* Exercise prompt: Could you copy out every line of the data where the word "OpenapiClient" occurs?

------------

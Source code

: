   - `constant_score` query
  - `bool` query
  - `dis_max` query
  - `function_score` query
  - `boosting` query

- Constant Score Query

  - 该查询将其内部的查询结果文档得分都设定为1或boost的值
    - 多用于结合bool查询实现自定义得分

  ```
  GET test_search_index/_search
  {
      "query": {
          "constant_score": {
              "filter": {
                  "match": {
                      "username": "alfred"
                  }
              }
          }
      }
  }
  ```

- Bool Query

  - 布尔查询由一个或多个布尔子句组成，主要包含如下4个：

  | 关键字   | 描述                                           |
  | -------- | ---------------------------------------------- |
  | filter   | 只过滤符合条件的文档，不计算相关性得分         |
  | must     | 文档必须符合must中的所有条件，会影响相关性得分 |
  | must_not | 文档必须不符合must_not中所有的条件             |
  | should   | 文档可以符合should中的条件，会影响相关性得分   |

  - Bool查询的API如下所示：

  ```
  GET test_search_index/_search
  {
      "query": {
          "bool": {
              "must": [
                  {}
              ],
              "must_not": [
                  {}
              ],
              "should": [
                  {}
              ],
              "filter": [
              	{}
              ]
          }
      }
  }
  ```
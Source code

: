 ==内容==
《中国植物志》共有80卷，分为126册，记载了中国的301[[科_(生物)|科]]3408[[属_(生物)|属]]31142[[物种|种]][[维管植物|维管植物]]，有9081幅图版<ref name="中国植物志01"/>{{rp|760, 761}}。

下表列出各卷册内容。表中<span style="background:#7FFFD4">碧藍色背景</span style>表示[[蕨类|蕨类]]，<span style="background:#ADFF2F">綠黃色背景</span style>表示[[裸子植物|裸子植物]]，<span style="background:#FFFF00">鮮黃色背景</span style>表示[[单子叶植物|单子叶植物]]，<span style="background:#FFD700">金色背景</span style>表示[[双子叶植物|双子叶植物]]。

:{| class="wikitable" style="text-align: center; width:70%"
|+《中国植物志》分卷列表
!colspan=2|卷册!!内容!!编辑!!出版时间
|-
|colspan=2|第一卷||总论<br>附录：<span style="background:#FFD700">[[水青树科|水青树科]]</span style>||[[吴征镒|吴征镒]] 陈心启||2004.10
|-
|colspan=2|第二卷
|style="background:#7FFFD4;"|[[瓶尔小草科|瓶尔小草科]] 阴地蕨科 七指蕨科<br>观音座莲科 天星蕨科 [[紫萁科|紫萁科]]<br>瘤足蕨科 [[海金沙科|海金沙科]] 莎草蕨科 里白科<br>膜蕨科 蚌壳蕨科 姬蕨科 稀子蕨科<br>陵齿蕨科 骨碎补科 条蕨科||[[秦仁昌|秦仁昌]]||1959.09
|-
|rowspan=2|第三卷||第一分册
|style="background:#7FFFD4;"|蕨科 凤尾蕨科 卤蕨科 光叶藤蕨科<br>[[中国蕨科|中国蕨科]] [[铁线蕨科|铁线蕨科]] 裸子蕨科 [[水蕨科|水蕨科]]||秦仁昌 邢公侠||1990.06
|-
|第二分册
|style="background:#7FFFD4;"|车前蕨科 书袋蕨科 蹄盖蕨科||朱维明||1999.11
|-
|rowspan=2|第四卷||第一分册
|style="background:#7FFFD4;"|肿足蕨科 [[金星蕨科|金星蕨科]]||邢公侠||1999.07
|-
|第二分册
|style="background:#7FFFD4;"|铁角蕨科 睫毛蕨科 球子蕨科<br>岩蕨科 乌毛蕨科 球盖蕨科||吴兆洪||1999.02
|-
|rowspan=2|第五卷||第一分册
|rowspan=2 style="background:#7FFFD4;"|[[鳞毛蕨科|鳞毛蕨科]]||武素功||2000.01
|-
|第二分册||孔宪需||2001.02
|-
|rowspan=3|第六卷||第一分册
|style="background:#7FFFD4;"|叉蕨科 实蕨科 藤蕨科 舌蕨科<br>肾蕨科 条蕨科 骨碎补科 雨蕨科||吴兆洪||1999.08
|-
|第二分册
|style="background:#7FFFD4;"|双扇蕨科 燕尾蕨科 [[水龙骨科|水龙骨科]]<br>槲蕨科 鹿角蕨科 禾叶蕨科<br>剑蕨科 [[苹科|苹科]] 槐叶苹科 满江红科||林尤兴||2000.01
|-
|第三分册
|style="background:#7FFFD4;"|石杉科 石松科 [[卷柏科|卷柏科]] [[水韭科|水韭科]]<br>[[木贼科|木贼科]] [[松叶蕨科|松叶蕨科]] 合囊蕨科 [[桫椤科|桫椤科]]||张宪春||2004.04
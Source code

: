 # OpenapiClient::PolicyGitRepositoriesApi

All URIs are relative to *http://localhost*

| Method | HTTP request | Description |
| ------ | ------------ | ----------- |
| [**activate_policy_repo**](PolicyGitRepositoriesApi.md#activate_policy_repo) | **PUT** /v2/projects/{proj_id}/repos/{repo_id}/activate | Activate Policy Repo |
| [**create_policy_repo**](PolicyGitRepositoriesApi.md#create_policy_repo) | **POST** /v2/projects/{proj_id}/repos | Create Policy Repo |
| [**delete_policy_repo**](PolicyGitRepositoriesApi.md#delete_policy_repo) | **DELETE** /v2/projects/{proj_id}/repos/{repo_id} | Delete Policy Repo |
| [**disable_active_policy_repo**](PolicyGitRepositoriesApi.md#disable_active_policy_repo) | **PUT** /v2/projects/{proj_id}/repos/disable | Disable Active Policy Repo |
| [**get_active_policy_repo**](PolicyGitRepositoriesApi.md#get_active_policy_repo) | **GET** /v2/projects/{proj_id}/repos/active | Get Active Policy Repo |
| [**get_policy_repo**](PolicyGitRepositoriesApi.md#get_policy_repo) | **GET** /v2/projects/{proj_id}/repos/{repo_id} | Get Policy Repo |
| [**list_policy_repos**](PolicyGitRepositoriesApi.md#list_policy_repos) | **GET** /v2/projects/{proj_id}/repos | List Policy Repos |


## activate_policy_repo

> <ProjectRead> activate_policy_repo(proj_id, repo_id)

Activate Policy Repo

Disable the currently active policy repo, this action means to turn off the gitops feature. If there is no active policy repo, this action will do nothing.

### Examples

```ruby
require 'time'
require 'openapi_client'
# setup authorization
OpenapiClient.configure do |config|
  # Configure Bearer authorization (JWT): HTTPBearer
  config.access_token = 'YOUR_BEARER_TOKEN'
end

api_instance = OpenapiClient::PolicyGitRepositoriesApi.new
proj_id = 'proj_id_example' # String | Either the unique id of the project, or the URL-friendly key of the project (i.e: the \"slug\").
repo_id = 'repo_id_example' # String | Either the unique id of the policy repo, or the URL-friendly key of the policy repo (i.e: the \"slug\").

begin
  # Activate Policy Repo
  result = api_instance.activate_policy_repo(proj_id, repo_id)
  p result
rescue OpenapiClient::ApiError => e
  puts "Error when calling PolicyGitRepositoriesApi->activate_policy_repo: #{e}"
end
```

------------

* Answer section:
: # OpenapiClient::PolicyGitRepositoriesApi
OpenapiClient.configure do |config|
api_instance = OpenapiClient::PolicyGitRepositoriesApi.new
rescue OpenapiClient::ApiError => e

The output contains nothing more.